- [Given records]
══════════════════════════════

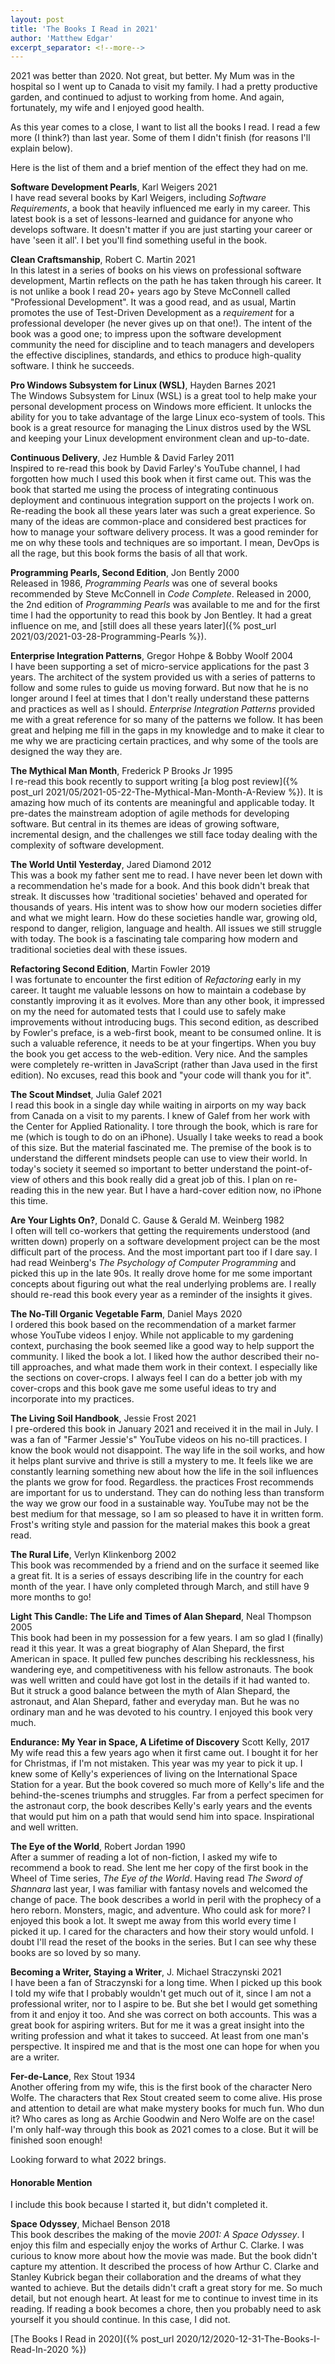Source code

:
 ```yaml
---
layout: post
title: 'The Books I Read in 2021'
author: 'Matthew Edgar'
excerpt_separator: <!--more-->
---
```


2021 was better than 2020. Not great, but better.  My Mum was in the hospital so I went up to Canada to visit my family. I had a pretty productive garden, 
and continued to adjust to working from home. And again, fortunately, my wife and I enjoyed good health.

As this year comes to a close, I want to list all the books I read. I read a few more (I think?) than last year. Some of them I didn't finish (for reasons I'll explain below).

Here is the list of them and a brief mention of the effect they had on me.

<!--more-->

**Software Development Pearls**, Karl Weigers 2021  
I have read several books by Karl Weigers, including _Software Requirements_, a book that heavily influenced me early in my career. This latest book is a set of lessons-learned and guidance for anyone who develops software. It doesn't matter if you are just starting your career or have 'seen it all'. I bet you'll find something useful in the book. 

**Clean Craftsmanship**, Robert C. Martin 2021  
In this latest in a series of books on his views on professional software development, Martin reflects on the path he has taken through his career. It is not unlike a book I read 20+ years ago by Steve McConnell called "Professional Development". It was a good read, and as usual, Martin promotes the use of Test-Driven Development as a _requirement_ for a professional developer (he never gives up on that one!). The intent of the book was a good one; to impress upon the software development community the need for discipline and to teach managers and developers the effective disciplines, standards, and ethics to produce high-quality software. I think he succeeds.

**Pro Windows Subsystem for Linux (WSL)**, Hayden Barnes 2021  
The Windows Subsystem for Linux (WSL) is a great tool to help make your personal development process on Windows more efficient. It unlocks the ability for you to take advantage of the large Linux eco-system of tools. This book is a great resource for managing the Linux distros used by the WSL and keeping your Linux development environment clean and up-to-date.

**Continuous Delivery**, Jez Humble & David Farley 2011  
Inspired to re-read this book by David Farley's YouTube channel, I had forgotten how much I used this book when it first came out. This was the book that started me using the process of integrating continuous deployment and continuous integration support on the projects I work on. Re-reading the book all these years later was such a great experience. So many of the ideas are common-place and considered best practices for how to manage your software delivery process. It was a good reminder for me on why these tools and techniques are so important. I mean, DevOps is all the rage, but this book forms the basis of all that work.

**Programming Pearls, Second Edition**, Jon Bently 2000  
Released in 1986, _Programming Pearls_ was one of several books recommended by Steve McConnell in _Code Complete_. Released in 2000, the 2nd edition of _Programming Pearls_ was available to me and for the first time I had the opportunity to read this book by Jon Bentley. It had a great influence on me, and [still does all these years later]({% post_url 2021/03/2021-03-28-Programming-Pearls %}). 

**Enterprise Integration Patterns**, Gregor Hohpe & Bobby Woolf 2004  
I have been supporting a set of micro-service applications for the past 3 years. The architect of the system provided us with a series of patterns to follow and some rules to guide us moving forward. But now that he is no longer around I feel at times that I don't really understand these patterns and practices as well as I should. _Enterprise Integration Patterns_ provided me with a great reference for so many of the patterns we follow. It has been great and helping me fill in the gaps in my knowledge and to make it clear to me why we are practicing certain practices, and why some of the tools are designed the way they are.

**The Mythical Man Month**, Frederick P Brooks Jr 1995  
I re-read this book recently to support writing [a blog post review]({% post_url 2021/05/2021-05-22-The-Mythical-Man-Month-A-Review %}). It is amazing how much of its contents are meaningful and applicable today. It pre-dates the mainstream adoption of agile methods for developing software. But central in its themes are ideas of growing software, incremental design, and the challenges we still face today dealing with the complexity of software development.

**The World Until Yesterday**, Jared Diamond 2012  
This was a book my father sent me to read. I have never been let down with a recommendation he's made for a book. And this book didn't break that streak. It discusses how 'traditional societies' behaved and operated for thousands of years. His intent was to show how our modern societies differ and what we might learn. How do these societies handle war, growing old, respond to danger, religion, language and health. All issues we still struggle with today. The book is a fascinating tale comparing how modern and traditional societies deal with these issues. 

**Refactoring Second Edition**, Martin Fowler 2019  
I was fortunate to encounter the first edition of _Refactoring_ early in my career. It taught me valuable lessons on how to maintain a codebase by constantly improving it as it evolves. More than any other book, it impressed on my the need for automated tests that I could use to safely make improvements without introducing bugs. This second edition, as described by Fowler's preface, is a web-first book, meant to be consumed online. It is such a valuable reference, it needs to be at your fingertips. When you buy the book you get access to the web-edition. Very nice. And the samples were completely re-written in JavaScript (rather than Java used in the first edition). No excuses, read this book and "your code will thank you for it".

**The Scout Mindset**, Julia Galef 2021  
I read this book in a single day while waiting in airports on my way back from Canada on a visit to my parents. I knew of Galef from her work with the Center for Applied Rationality. I tore through the book, which is rare for me (which is tough to do on an iPhone). Usually I take weeks to read a book of this size. But the material fascinated me. The premise of the book is to understand the different mindsets people can use to view their world. In today's society it seemed so important to better understand the point-of-view of others and this book really did a great job of this. I plan on re-reading this in the new year. But I have a hard-cover edition now, no iPhone this time.

**Are Your Lights On?**, Donald C. Gause & Gerald M. Weinberg 1982  
I often will tell co-workers that getting the requirements understood (and written down) properly on a software development project can be the most difficult part of the process. And the most important part too if I dare say. I had read Weinberg's _The Psychology of Computer Programming_ and picked this up in the late 90s. It really drove home for me some important concepts about figuring out what the real underlying problems are. I really should re-read this book every year as a reminder of the insights it gives.

**The No-Till Organic Vegetable Farm**, Daniel Mays 2020  
I ordered this book based on the recommendation of a market farmer whose YouTube videos I enjoy. While not applicable to my gardening context, purchasing the book seemed like a good way to help support the community. I liked the book a lot. I liked how the author described their no-till approaches, and what made them work in their context. I especially like the sections on cover-crops. I always feel I can do a better job with my cover-crops and this book gave me some useful ideas to try and incorporate into my practices.

**The Living Soil Handbook**, Jessie Frost 2021  
I pre-ordered this book in January 2021 and received it in the mail in July. I was a fan of "Farmer Jessie's" YouTube videos on his no-till practices. I know the book would not disappoint. The way life in the soil works, and how it helps plant survive and thrive is still a mystery to me. It feels like we are constantly learning something new about how the life in the soil influences the plants we grow for food. Regardless. the practices Frost recommends are important for us to understand. They can do nothing less than transform the way we grow our food in a sustainable way. YouTube may not be the best medium for that message, so I am so pleased to have it in written form. Frost's writing style and passion for the material makes this book a great read.   

**The Rural Life**, Verlyn Klinkenborg 2002  
This book was recommended by a friend and on the surface it seemed like a great fit. It is a series of essays describing life in the country for each month of the year. I have only completed through March, and still have 9 more months to go!

**Light This Candle: The Life and Times of Alan Shepard**, Neal Thompson 2005  
This book had been in my possession for a few years. I am so glad I (finally) read it this year. It was a great biography of Alan Shepard, the first American in space. It pulled few punches describing his recklessness, his wandering eye, and competitiveness with his fellow astronauts. The book was well written and could have got lost in the details if it had wanted to. But it struck a good balance between the myth of Alan Shepard, the astronaut, and Alan Shepard, father and everyday man. But he was no ordinary man and he was devoted to his country. I enjoyed this book very much.

**Endurance: My Year in Space, A Lifetime of Discovery** Scott Kelly, 2017  
My wife read this a few years ago when it first came out. I bought it for her for Christmas, if I'm not mistaken. This year was my year to pick it up. I knew some of Kelly's experiences of living on the International Space Station for a year. But the book covered so much more of Kelly's life and the behind-the-scenes triumphs and struggles. Far from a perfect specimen for the astronaut corp, the book describes Kelly's early years and the events that would put him on a path that would send him into space. Inspirational and well written. 

**The Eye of the World**, Robert Jordan 1990  
After a summer of reading a lot of non-fiction, I asked my wife to recommend a book to read. She lent me her copy of the first book in the Wheel of Time series, _The Eye of the World_. Having read _The Sword of Shannara_ last year, I was familiar with fantasy novels and welcomed the change of pace. The book describes a world in peril with the prophecy of a hero reborn. Monsters, magic, and adventure. Who could ask for more? I enjoyed this book a lot. It swept me away from this world every time I picked it up. I cared for the characters and how their story would unfold. I doubt I'll read the reset of the books in the series. But I can see why these books are so loved by so many. 

**Becoming a Writer, Staying a Writer**,  J. Michael Straczynski 2021  
I have been a fan of Straczynski for a long time. When I picked up this book I told my wife that I probably wouldn't get much out of it, since I am not a professional writer, nor to I aspire to be. But she bet I would get something from it and enjoy it too. And she was correct on both accounts. This was a great book for aspiring writers. But for me it was a great insight into the writing profession and what it takes to succeed. At least from one man's perspective. It inspired me and that is the most one can hope for when you are a writer.

**Fer-de-Lance**, Rex Stout 1934  
Another offering from my wife, this is the first book of the character Nero Wolfe. The characters that Rex Stout created seem to come alive. His prose and attention to detail are what make mystery books for much fun. Who dun it? Who cares as long as Archie Goodwin and Nero Wolfe are on the case! I'm only half-way through this book as 2021 comes to a close. But it will be finished soon enough!

Looking forward to what 2022 brings. 

#### Honorable Mention

I include this book because I started it, but didn't completed it. 

**Space Odyssey**, Michael Benson 2018  
This book describes the making of the movie _2001: A Space Odyssey_. I enjoy this film and especially enjoy the works of Arthur C. Clarke. I was curious to know more about how the movie was made. But the book didn't capture my attention. It described the process of how Arthur C. Clarke and Stanley Kubrick began their collaboration and the dreams of what they wanted to achieve. But the details didn't craft a great story for me. So much detail, but not enough heart. At least for me to continue to invest time in its reading. If reading a book becomes a chore, then you probably need to ask yourself it you should continue. In this case, I did not. 


[The Books I Read in 2020]({% post_url 2020/12/2020-12-31-The-Books-I-Read-In-2020 %})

══════════════════════════════

- [Aim of the exercise] Scan the material for lines that hold the word "applicable", then say how many there are and nothing else.

- [Expected answer] 2